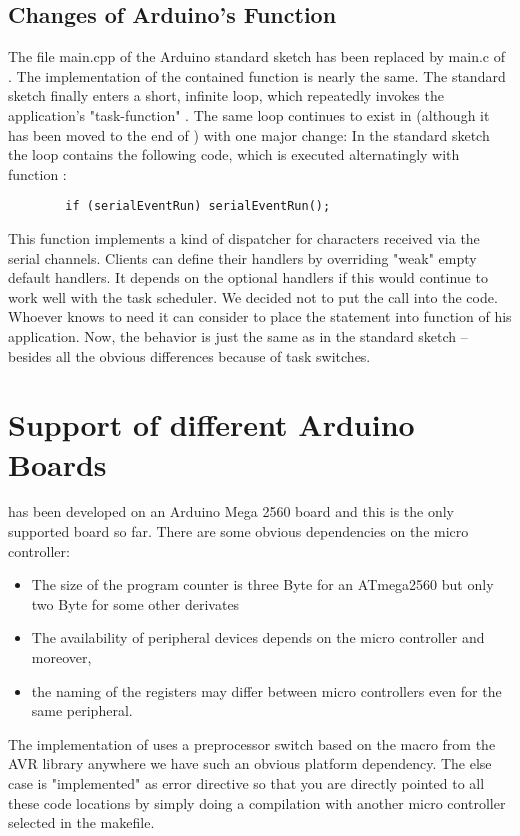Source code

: 

\subsection{Changes of Arduino's  Function}

The file main.cpp of the Arduino standard sketch has been replaced by
main.c of \rtos. The implementation of the contained function 
is nearly the same. The standard sketch finally enters a short, infinite
loop, which repeatedly invokes the application's "task-function"
. The same loop continues to exist in \rtos{} (although it has
been moved to the end of ) with one major change: In
the standard sketch the loop contains the following code, which is
executed alternatingly with function :
\begin{verbatim}
		if (serialEventRun) serialEventRun();
\end{verbatim}
This function implements a kind of dispatcher for characters received via
the serial channels. Clients can define their handlers by overriding
"weak" empty default handlers. It depends on the optional handlers if this
would continue to work well with the \rtos{} task scheduler. We decided
not to put the call into the \rtos{} code. Whoever knows to need it can
consider to place the statement into function  of his \rtos{}
application. Now, the behavior is just the same as in the standard sketch
-- besides all the obvious differences because of task switches.


\section{Support of different Arduino Boards}
\label{secArduinoBoards}

\rtos{} has been developed on an Arduino Mega 2560 board and this is the
only supported board so far. There are some obvious dependencies on the
micro controller:
\begin{itemize}
  \item The size of the program counter is three Byte for an ATmega2560
    but only two Byte for some other derivates
  \item The availability of peripheral devices depends on the micro controller and
    moreover,
  \item the naming of the registers may differ between micro controllers even for the
    same peripheral.
\end{itemize}
The implementation of \rtos{} uses a preprocessor switch based on the
macro  from the AVR library anywhere we have
such an obvious platform dependency. The else case is "implemented" as
error directive so that you are directly pointed to all these code locations
by simply doing a compilation with another micro controller selected in the makefile.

= = = = = = =

_EXERCISE GOAL_
For each line above that contains the word "loop", make a copy.

_EXERCISE ANSWER_
loop, which repeatedly invokes the application's "task-function"
. The same loop continues to exist in \rtos{} (although it has
the standard sketch the loop contains the following code, which is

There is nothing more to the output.